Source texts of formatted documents
<<<<

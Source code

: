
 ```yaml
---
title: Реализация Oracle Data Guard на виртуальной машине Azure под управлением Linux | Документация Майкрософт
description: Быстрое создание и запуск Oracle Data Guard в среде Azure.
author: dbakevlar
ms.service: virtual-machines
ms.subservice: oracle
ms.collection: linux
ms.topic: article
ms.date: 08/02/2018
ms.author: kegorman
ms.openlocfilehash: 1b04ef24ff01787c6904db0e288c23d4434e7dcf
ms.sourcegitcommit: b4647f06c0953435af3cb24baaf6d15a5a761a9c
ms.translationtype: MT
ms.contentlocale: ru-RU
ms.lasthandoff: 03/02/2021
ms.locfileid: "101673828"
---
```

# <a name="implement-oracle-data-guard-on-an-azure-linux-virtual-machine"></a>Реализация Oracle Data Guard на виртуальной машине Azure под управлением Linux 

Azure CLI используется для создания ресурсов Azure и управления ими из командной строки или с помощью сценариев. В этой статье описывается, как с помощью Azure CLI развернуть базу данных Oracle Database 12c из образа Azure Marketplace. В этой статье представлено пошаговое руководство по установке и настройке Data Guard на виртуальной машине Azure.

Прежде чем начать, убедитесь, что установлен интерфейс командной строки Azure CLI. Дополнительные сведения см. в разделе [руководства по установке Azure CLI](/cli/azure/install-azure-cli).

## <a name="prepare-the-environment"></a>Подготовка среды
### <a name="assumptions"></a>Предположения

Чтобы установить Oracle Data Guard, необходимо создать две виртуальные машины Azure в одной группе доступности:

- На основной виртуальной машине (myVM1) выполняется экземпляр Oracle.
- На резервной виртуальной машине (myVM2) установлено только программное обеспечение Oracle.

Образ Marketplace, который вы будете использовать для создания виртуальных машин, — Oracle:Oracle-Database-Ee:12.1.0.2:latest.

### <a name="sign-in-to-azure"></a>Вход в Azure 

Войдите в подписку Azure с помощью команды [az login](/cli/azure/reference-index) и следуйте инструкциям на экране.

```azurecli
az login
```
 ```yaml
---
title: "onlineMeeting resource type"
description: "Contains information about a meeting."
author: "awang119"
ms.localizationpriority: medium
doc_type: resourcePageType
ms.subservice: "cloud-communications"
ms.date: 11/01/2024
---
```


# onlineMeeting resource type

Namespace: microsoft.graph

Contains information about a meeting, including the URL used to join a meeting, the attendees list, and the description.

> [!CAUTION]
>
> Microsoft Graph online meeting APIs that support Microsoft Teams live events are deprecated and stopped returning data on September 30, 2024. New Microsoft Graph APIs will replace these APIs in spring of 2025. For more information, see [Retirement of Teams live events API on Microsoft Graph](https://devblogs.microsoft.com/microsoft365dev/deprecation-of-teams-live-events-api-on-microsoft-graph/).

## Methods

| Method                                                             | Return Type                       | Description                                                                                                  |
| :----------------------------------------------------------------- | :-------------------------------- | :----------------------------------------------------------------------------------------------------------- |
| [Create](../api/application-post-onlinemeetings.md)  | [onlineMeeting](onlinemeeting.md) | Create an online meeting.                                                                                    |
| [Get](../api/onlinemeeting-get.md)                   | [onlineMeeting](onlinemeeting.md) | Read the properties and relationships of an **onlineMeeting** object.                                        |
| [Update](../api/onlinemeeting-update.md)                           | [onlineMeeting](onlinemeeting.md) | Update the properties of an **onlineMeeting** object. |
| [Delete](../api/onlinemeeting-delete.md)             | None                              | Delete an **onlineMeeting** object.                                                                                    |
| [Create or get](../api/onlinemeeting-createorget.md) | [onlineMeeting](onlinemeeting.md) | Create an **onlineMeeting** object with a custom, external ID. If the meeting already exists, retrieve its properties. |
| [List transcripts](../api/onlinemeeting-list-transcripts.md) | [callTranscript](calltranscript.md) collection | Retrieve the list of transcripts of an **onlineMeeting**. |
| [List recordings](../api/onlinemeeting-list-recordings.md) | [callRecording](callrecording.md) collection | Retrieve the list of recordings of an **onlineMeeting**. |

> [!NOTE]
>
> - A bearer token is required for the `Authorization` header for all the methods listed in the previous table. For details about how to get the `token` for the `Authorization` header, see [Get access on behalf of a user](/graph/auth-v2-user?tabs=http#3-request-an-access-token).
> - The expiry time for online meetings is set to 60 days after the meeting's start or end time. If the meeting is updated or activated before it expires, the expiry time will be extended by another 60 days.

>>>>

_Task item_
Set the lines down exactly, from the first line of the records to the line where "- На резервной" appears, with both ends kept.

_Completed exercise_
Source code

:
 ```yaml
---
title: Реализация Oracle Data Guard на виртуальной машине Azure под управлением Linux | Документация Майкрософт
description: Быстрое создание и запуск Oracle Data Guard в среде Azure.
author: dbakevlar
ms.service: virtual-machines
ms.subservice: oracle
ms.collection: linux
ms.topic: article
ms.date: 08/02/2018
ms.author: kegorman
ms.openlocfilehash: 1b04ef24ff01787c6904db0e288c23d4434e7dcf
ms.sourcegitcommit: b4647f06c0953435af3cb24baaf6d15a5a761a9c
ms.translationtype: MT
ms.contentlocale: ru-RU
ms.lasthandoff: 03/02/2021
ms.locfileid: "101673828"
---
```

# <a name="implement-oracle-data-guard-on-an-azure-linux-virtual-machine"></a>Реализация Oracle Data Guard на виртуальной машине Azure под управлением Linux 

Azure CLI используется для создания ресурсов Azure и управления ими из командной строки или с помощью сценариев. В этой статье описывается, как с помощью Azure CLI развернуть базу данных Oracle Database 12c из образа Azure Marketplace. В этой статье представлено пошаговое руководство по установке и настройке Data Guard на виртуальной машине Azure.

Прежде чем начать, убедитесь, что установлен интерфейс командной строки Azure CLI. Дополнительные сведения см. в разделе [руководства по установке Azure CLI](/cli/azure/install-azure-cli).

## <a name="prepare-the-environment"></a>Подготовка среды
### <a name="assumptions"></a>Предположения

Чтобы установить Oracle Data Guard, необходимо создать две виртуальные машины Azure в одной группе доступности:

- На основной виртуальной машине (myVM1) выполняется экземпляр Oracle.
- На резервной виртуальной машине (myVM2) установлено только программное обеспечение Oracle.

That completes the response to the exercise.